Prompt :: Copy exactly the lines of the records below, and only those lines, beginning with the line that contains "The following events" and ending with the line that contains "2. Verify all".

Data shown ::
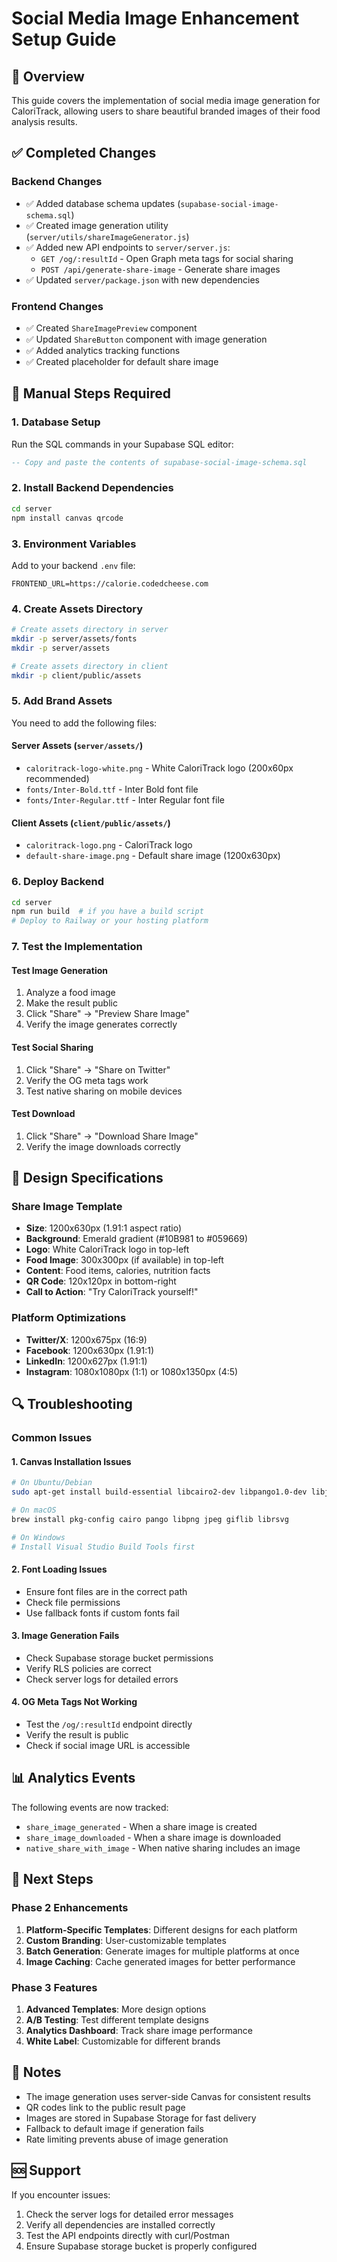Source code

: # Social Media Image Enhancement Setup Guide

## 🎯 Overview
This guide covers the implementation of social media image generation for CaloriTrack, allowing users to share beautiful branded images of their food analysis results.

## ✅ Completed Changes

### Backend Changes
- ✅ Added database schema updates (`supabase-social-image-schema.sql`)
- ✅ Created image generation utility (`server/utils/shareImageGenerator.js`)
- ✅ Added new API endpoints to `server/server.js`:
  - `GET /og/:resultId` - Open Graph meta tags for social sharing
  - `POST /api/generate-share-image` - Generate share images
- ✅ Updated `server/package.json` with new dependencies

### Frontend Changes
- ✅ Created `ShareImagePreview` component
- ✅ Updated `ShareButton` component with image generation
- ✅ Added analytics tracking functions
- ✅ Created placeholder for default share image

## 🔧 Manual Steps Required

### 1. Database Setup
Run the SQL commands in your Supabase SQL editor:
```sql
-- Copy and paste the contents of supabase-social-image-schema.sql
```

### 2. Install Backend Dependencies
```bash
cd server
npm install canvas qrcode
```

### 3. Environment Variables
Add to your backend `.env` file:
```env
FRONTEND_URL=https://calorie.codedcheese.com
```

### 4. Create Assets Directory
```bash
# Create assets directory in server
mkdir -p server/assets/fonts
mkdir -p server/assets

# Create assets directory in client
mkdir -p client/public/assets
```

### 5. Add Brand Assets
You need to add the following files:

#### Server Assets (`server/assets/`)
- `caloritrack-logo-white.png` - White CaloriTrack logo (200x60px recommended)
- `fonts/Inter-Bold.ttf` - Inter Bold font file
- `fonts/Inter-Regular.ttf` - Inter Regular font file

#### Client Assets (`client/public/assets/`)
- `caloritrack-logo.png` - CaloriTrack logo
- `default-share-image.png` - Default share image (1200x630px)

### 6. Deploy Backend
```bash
cd server
npm run build  # if you have a build script
# Deploy to Railway or your hosting platform
```

### 7. Test the Implementation

#### Test Image Generation
1. Analyze a food image
2. Make the result public
3. Click "Share" → "Preview Share Image"
4. Verify the image generates correctly

#### Test Social Sharing
1. Click "Share" → "Share on Twitter"
2. Verify the OG meta tags work
3. Test native sharing on mobile devices

#### Test Download
1. Click "Share" → "Download Share Image"
2. Verify the image downloads correctly

## 🎨 Design Specifications

### Share Image Template
- **Size**: 1200x630px (1.91:1 aspect ratio)
- **Background**: Emerald gradient (#10B981 to #059669)
- **Logo**: White CaloriTrack logo in top-left
- **Food Image**: 300x300px (if available) in top-left
- **Content**: Food items, calories, nutrition facts
- **QR Code**: 120x120px in bottom-right
- **Call to Action**: "Try CaloriTrack yourself!"

### Platform Optimizations
- **Twitter/X**: 1200x675px (16:9)
- **Facebook**: 1200x630px (1.91:1)
- **LinkedIn**: 1200x627px (1.91:1)
- **Instagram**: 1080x1080px (1:1) or 1080x1350px (4:5)

## 🔍 Troubleshooting

### Common Issues

#### 1. Canvas Installation Issues
```bash
# On Ubuntu/Debian
sudo apt-get install build-essential libcairo2-dev libpango1.0-dev libjpeg-dev libgif-dev librsvg2-dev

# On macOS
brew install pkg-config cairo pango libpng jpeg giflib librsvg

# On Windows
# Install Visual Studio Build Tools first
```

#### 2. Font Loading Issues
- Ensure font files are in the correct path
- Check file permissions
- Use fallback fonts if custom fonts fail

#### 3. Image Generation Fails
- Check Supabase storage bucket permissions
- Verify RLS policies are correct
- Check server logs for detailed errors

#### 4. OG Meta Tags Not Working
- Test the `/og/:resultId` endpoint directly
- Verify the result is public
- Check if social image URL is accessible

## 📊 Analytics Events

The following events are now tracked:
- `share_image_generated` - When a share image is created
- `share_image_downloaded` - When a share image is downloaded
- `native_share_with_image` - When native sharing includes an image

## 🚀 Next Steps

### Phase 2 Enhancements
1. **Platform-Specific Templates**: Different designs for each platform
2. **Custom Branding**: User-customizable templates
3. **Batch Generation**: Generate images for multiple platforms at once
4. **Image Caching**: Cache generated images for better performance

### Phase 3 Features
1. **Advanced Templates**: More design options
2. **A/B Testing**: Test different template designs
3. **Analytics Dashboard**: Track share image performance
4. **White Label**: Customizable for different brands

## 📝 Notes

- The image generation uses server-side Canvas for consistent results
- QR codes link to the public result page
- Images are stored in Supabase Storage for fast delivery
- Fallback to default image if generation fails
- Rate limiting prevents abuse of image generation

## 🆘 Support

If you encounter issues:
1. Check the server logs for detailed error messages
2. Verify all dependencies are installed correctly
3. Test the API endpoints directly with curl/Postman
4. Ensure Supabase storage bucket is properly configured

Exercise answer ::
The following events are now tracked:
- `share_image_generated` - When a share image is created
- `share_image_downloaded` - When a share image is downloaded
- `native_share_with_image` - When native sharing includes an image

## 🚀 Next Steps

### Phase 2 Enhancements
1. **Platform-Specific Templates**: Different designs for each platform
2. **Custom Branding**: User-customizable templates
3. **Batch Generation**: Generate images for multiple platforms at once
4. **Image Caching**: Cache generated images for better performance

### Phase 3 Features
1. **Advanced Templates**: More design options
2. **A/B Testing**: Test different template designs
3. **Analytics Dashboard**: Track share image performance
4. **White Label**: Customizable for different brands

## 📝 Notes

- The image generation uses server-side Canvas for consistent results
- QR codes link to the public result page
- Images are stored in Supabase Storage for fast delivery
- Fallback to default image if generation fails
- Rate limiting prevents abuse of image generation

## 🆘 Support

If you encounter issues:
1. Check the server logs for detailed error messages
2. Verify all dependencies are installed correctly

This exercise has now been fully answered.